• _PROMPT_
For the listing that follows, give again exactly the lines from the one with "Definicja w linii 21" to the one with "Leakage-Controlled Neural-Vine and", including both.
•••••
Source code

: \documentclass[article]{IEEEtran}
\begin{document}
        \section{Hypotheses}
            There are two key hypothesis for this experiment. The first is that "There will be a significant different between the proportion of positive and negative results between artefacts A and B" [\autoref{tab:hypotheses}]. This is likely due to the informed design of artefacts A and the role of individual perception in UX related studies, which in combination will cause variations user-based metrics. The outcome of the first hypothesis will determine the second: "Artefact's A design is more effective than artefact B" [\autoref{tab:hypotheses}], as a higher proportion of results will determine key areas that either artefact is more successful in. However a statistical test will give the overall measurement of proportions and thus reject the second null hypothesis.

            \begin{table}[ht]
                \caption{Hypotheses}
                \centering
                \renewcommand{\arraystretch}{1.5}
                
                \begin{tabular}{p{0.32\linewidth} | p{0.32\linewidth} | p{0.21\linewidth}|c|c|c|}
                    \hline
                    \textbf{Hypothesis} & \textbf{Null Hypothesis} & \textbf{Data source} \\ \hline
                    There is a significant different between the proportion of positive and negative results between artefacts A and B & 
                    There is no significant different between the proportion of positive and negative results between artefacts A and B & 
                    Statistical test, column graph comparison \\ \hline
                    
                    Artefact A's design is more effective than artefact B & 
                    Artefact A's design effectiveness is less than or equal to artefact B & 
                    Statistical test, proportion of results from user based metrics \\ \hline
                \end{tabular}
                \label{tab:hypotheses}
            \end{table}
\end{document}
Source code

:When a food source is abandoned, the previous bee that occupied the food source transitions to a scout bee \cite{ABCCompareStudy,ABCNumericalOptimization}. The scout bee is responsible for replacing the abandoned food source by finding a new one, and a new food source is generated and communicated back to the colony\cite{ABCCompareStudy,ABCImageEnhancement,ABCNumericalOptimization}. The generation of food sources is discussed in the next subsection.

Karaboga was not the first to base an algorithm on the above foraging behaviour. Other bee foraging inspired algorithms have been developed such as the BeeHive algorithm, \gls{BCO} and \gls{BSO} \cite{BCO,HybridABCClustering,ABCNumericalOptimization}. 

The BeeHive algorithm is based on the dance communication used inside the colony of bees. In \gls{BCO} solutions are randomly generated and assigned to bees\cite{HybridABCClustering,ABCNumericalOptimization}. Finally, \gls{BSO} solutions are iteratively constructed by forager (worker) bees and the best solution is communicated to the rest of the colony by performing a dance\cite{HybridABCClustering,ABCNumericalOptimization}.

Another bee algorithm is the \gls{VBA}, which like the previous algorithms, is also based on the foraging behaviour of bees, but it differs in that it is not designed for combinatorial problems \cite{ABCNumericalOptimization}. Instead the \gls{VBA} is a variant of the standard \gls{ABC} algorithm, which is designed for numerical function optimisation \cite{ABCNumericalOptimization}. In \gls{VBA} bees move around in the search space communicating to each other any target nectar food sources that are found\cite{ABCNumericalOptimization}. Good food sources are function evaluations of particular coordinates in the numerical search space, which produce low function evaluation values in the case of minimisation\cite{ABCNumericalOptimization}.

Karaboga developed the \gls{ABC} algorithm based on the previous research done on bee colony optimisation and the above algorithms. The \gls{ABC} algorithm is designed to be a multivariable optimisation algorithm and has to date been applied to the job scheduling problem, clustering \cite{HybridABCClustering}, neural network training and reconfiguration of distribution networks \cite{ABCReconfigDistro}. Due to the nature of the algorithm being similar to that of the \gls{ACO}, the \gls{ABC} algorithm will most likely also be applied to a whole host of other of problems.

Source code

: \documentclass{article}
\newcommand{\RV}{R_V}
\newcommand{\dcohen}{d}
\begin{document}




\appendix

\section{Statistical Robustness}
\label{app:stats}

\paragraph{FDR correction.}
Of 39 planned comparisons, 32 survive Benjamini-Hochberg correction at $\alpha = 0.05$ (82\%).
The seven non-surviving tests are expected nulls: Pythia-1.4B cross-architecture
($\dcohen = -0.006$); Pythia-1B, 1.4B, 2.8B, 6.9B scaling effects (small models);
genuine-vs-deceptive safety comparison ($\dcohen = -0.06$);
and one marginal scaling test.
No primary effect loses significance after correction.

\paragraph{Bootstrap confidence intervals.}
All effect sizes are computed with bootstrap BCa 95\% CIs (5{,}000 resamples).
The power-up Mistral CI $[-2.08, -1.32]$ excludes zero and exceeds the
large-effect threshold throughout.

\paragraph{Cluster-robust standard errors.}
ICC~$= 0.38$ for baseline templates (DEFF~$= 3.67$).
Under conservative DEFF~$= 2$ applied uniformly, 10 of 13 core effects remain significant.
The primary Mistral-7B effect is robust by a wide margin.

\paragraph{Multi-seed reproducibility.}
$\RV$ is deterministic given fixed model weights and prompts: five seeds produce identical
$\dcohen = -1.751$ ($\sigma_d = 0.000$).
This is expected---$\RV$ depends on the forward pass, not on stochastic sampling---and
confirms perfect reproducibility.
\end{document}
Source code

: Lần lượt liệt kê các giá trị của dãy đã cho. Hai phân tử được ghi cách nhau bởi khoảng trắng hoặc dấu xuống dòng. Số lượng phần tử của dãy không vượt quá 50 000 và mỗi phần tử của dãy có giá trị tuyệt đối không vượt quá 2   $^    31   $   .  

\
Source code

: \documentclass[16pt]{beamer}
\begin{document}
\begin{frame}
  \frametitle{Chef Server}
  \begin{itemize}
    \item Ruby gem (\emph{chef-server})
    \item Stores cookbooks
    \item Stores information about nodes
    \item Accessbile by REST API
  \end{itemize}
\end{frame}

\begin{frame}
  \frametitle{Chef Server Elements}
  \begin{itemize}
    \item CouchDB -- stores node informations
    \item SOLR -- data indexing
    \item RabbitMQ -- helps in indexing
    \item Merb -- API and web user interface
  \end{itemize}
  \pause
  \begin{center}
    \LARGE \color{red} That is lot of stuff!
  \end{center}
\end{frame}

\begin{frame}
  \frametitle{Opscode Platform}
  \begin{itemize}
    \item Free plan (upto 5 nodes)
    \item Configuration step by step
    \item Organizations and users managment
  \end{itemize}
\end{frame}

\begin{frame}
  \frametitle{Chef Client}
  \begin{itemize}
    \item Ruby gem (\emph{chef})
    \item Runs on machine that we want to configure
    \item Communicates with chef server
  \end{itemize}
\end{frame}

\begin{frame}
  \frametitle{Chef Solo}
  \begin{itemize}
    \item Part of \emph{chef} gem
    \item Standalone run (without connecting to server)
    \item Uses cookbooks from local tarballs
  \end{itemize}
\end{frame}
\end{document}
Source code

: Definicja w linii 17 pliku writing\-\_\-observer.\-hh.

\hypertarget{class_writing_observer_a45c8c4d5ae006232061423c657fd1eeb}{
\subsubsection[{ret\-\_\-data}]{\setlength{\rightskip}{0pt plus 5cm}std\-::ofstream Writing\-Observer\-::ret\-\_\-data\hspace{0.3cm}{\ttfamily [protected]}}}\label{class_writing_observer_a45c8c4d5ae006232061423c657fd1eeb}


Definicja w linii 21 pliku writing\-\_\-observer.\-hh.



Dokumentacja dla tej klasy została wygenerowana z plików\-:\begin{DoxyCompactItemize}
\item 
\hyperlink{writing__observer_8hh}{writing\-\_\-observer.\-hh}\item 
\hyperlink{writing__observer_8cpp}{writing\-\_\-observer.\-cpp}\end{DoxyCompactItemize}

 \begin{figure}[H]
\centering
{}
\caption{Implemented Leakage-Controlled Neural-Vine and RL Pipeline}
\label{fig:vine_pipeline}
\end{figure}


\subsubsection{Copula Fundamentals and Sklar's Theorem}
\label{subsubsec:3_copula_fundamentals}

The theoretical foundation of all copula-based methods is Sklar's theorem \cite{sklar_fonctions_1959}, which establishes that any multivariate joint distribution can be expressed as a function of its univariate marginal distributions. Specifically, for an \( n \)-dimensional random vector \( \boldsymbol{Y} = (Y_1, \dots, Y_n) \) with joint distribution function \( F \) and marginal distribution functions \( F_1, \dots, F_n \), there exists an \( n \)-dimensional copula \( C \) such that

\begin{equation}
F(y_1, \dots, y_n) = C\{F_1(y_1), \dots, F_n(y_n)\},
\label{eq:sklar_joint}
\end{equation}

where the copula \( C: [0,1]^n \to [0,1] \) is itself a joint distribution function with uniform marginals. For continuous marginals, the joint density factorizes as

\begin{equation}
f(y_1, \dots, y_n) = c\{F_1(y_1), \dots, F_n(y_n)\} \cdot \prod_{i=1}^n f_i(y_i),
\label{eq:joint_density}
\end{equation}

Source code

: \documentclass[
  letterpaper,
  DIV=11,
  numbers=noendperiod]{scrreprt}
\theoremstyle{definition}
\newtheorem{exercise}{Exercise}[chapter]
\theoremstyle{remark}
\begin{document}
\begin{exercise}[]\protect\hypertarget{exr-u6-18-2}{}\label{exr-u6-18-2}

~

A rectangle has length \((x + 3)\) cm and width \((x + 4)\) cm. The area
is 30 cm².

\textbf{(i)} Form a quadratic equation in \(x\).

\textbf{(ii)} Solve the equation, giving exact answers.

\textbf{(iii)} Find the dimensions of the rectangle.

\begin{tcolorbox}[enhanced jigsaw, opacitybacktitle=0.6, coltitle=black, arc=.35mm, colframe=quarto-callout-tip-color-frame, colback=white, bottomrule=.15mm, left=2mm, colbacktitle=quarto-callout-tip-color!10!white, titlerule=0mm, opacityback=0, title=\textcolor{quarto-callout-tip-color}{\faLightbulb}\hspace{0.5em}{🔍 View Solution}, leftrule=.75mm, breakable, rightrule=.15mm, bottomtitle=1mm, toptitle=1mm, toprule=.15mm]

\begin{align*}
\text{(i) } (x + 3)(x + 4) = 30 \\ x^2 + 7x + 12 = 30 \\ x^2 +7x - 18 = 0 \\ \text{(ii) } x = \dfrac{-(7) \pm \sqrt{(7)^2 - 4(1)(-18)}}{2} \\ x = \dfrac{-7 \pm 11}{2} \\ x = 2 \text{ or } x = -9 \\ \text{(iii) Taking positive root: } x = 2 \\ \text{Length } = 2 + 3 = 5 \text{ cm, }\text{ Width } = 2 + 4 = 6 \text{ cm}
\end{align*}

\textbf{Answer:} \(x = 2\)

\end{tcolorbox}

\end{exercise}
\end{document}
•••••
• _RESPONSE AREA_
Definicja w linii 21 pliku writing\-\_\-observer.\-hh.



Dokumentacja dla tej klasy została wygenerowana z plików\-:\begin{DoxyCompactItemize}
\item 
\hyperlink{writing__observer_8hh}{writing\-\_\-observer.\-hh}\item 
\hyperlink{writing__observer_8cpp}{writing\-\_\-observer.\-cpp}\end{DoxyCompactItemize}

 \begin{figure}[H]
\centering
{}
\caption{Implemented Leakage-Controlled Neural-Vine and RL Pipeline}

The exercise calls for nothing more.